Glossier’s own stores maintain the image that the brand was known for from its early days. At the new Soho flagship, there is a product testing area, wet bar, lounge and merch room with exclusive black Glossier hoodies. Locations in Boston and Chicago are due to open this spring, for a total of 11 stores.
“There is no place that we can bring the brand to life IRL better than in our stores,” said Leahy, noting that when Glossier’s Williamsburg store opened in November 2022, 600 people were in line by mid-day.
A DTC Brand no More
On Feb. 23, Glossier will go from being stocked in zero third-party stores to about 600.
It’s headed to Sephora in the splashiest way it can: in the retailer’s windows and front tables via its hero products like Cloud Paint, with even more products merchandised across six-foot gondolas with “You Look Good” selfie mirrors. Free samples of Milky Jelly Cleanser and After Baume are available to any shopper who asks.
The partnership will be a first of sorts for both parties: it’s Glossier’s first retail partner and it’s unusual for Sephora to invest this heavily in an established brand. Typically, Sephora launches new or smaller, indie beauty lines.

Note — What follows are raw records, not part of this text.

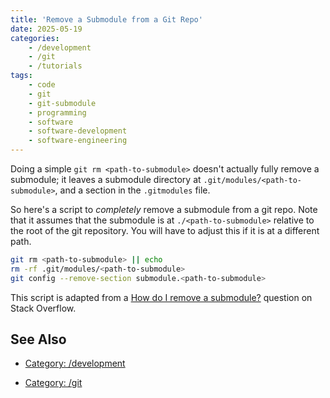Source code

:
 ```yaml
---
title: 'Remove a Submodule from a Git Repo'
date: 2025-05-19
categories:
    - /development
    - /git
    - /tutorials
tags:
    - code
    - git
    - git-submodule
    - programming
    - software
    - software-development
    - software-engineering
---
```


Doing a simple `git rm <path-to-submodule>` doesn't actually fully remove a submodule; it leaves a submodule directory at `.git/modules/<path-to-submodule>`, and a section in the `.gitmodules` file.

So here's a script to *completely* remove a submodule from a git repo. Note that it assumes that the submodule is at `./<path-to-submodule>` relative to the root of the git repository. You will have to adjust this if it is at a different path.

```bash
git rm <path-to-submodule> || echo
rm -rf .git/modules/<path-to-submodule>
git config --remove-section submodule.<path-to-submodule>
```

This script is adapted from a [How do I remove a submodule?](https://stackoverflow.com/questions/1260748/how-do-i-remove-a-submodule) question on Stack Overflow.

## See Also

- [Category: /development](/notes-by-category#category-/development)

- [Category: /git](/notes-by-category#category-/git)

“In the case of Glossier, people really know who they are. The move to Sephora is not one of a stale brand that’s now going at discount. It’s a matter of accessing additional customers,” said Jonah Ellin, chief product officer at retail analytics firm 1010data.
Carolyn Bojanowski, executive vice president of US merchandising at Sephora, said long before the partnership was announced, Glossier was one of the top searched brands on the retailer’s website. Almost a decade’s worth of Glossier’s customer data will inform how the retailer sells the brand’s products.
“Knowing the data behind our clients who shopped on both channels … the happiest, the most loyal [shopper], she doesn’t care where she gets it,” Bojanowski said.
Going Back to the Community
Now that Glossier is yet another beauty brand on a Sephora shelf, it has to work harder at keeping — and connecting with new — consumers.
Online, Glossier will be relaunching its Generation Glossier Affiliate Program in the coming weeks with 700 creators. It is also re-engaging with Glossier Labs, the product development feedback loop with shoppers that began on Slack at the outset of the brand’s founding. To that end, its partnership with celebrity Olivia Rodrigo that kicked off in April 2022 in a bid to lure Gen-Z ended late last year.
“[The brand] still resonates and is still very relevant,” Manola Soler, senior director of consumer and retail at Alvarez & Marsal. “Glossier started with a community in a very literal sense and to this day there’s still a community or a tribe … that identify strongly with it.”
That deep connection with shoppers was a significant driver of Glossier’s early success, and Leahy knows it’s something that the brand has to amplify.
“It’s about how we … focus on what makes us uniquely Glossier, but then evolve. It’s not where we were in 2014,” she said.